Plain-text document sources:
+++

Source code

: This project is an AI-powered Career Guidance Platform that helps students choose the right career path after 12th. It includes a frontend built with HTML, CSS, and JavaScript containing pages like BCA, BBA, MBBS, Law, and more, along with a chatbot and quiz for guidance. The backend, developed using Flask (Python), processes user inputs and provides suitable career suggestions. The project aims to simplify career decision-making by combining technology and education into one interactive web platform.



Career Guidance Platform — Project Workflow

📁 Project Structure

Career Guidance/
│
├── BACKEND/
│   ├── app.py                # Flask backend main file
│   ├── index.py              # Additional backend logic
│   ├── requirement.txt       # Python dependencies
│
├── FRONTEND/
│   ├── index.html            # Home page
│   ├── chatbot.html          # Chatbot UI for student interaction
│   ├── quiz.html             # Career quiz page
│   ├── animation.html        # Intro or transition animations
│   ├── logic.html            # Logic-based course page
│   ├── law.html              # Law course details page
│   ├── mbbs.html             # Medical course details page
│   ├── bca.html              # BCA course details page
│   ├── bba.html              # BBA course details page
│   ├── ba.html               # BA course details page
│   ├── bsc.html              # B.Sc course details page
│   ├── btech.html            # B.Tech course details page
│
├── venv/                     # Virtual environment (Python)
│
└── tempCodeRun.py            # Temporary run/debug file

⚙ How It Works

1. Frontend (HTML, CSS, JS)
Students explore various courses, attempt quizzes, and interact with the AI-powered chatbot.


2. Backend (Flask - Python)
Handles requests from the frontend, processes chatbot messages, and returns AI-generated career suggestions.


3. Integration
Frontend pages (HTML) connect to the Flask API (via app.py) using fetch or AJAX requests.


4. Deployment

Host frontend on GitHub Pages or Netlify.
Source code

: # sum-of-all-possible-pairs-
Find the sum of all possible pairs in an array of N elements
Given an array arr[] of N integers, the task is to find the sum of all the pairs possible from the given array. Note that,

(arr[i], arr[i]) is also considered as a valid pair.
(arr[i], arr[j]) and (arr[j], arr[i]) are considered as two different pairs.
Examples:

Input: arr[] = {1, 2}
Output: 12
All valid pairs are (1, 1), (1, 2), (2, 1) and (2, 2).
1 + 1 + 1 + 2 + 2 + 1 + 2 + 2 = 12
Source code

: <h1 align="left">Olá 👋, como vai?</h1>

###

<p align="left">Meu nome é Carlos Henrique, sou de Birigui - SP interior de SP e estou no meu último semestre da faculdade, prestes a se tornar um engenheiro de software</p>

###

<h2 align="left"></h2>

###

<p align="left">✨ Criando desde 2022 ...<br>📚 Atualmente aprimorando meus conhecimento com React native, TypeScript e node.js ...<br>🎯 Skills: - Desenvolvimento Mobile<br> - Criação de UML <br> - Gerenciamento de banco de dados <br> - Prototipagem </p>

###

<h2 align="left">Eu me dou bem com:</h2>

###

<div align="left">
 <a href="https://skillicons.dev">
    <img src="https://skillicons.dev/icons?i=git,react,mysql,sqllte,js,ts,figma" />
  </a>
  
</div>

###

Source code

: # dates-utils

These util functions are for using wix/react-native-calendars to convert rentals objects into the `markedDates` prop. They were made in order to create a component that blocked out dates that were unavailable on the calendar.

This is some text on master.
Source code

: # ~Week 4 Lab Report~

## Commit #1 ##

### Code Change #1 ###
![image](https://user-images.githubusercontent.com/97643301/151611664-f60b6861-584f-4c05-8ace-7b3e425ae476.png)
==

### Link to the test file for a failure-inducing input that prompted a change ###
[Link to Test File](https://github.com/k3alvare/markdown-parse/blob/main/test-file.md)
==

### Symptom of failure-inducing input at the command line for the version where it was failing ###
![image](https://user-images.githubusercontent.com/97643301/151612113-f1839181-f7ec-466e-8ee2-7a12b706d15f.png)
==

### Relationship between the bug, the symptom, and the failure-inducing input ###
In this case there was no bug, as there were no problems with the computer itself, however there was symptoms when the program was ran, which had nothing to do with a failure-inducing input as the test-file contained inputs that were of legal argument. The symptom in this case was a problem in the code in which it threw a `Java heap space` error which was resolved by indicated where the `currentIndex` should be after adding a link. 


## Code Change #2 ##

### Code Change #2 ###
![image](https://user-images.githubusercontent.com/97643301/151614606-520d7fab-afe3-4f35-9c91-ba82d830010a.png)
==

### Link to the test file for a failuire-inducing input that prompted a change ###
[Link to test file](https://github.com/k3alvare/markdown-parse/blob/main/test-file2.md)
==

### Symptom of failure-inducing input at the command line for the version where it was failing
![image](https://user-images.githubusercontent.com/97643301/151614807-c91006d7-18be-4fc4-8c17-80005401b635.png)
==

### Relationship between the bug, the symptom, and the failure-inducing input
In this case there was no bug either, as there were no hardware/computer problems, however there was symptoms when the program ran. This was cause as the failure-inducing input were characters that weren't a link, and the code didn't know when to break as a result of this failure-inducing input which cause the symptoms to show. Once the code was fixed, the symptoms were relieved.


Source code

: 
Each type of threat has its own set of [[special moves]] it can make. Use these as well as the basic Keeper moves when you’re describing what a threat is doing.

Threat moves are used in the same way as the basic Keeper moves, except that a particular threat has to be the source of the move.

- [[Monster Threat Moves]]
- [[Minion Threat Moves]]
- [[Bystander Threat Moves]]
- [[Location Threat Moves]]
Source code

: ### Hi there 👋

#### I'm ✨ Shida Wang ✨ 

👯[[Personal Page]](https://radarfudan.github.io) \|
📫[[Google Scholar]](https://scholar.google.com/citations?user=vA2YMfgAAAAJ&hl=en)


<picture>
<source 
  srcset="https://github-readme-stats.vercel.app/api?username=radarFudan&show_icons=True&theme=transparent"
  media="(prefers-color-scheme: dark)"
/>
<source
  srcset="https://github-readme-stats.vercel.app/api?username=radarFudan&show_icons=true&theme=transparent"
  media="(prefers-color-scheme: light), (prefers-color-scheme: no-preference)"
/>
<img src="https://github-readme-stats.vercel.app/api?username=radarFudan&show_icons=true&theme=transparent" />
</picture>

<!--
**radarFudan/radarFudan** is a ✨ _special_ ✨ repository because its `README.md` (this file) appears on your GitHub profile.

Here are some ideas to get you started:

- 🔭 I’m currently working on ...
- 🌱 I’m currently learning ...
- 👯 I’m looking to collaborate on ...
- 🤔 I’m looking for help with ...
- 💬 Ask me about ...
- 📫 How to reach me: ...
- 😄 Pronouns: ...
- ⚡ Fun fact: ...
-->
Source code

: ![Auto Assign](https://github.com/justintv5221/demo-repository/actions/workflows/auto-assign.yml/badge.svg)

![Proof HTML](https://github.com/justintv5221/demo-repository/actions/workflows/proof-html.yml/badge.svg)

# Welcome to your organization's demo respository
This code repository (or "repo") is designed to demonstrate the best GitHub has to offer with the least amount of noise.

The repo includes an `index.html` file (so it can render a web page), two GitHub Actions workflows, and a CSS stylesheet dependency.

+++

**EXERCISE**
A verbatim transcription is needed of the lines above, starting at the line with "Students explore various" and ending at the line with "3. Integration", both included, and of nothing else.

**RESPONSE FOR THIS EXERCISE**
Students explore various courses, attempt quizzes, and interact with the AI-powered chatbot.


2. Backend (Flask - Python)
Handles requests from the frontend, processes chatbot messages, and returns AI-generated career suggestions.


3. Integration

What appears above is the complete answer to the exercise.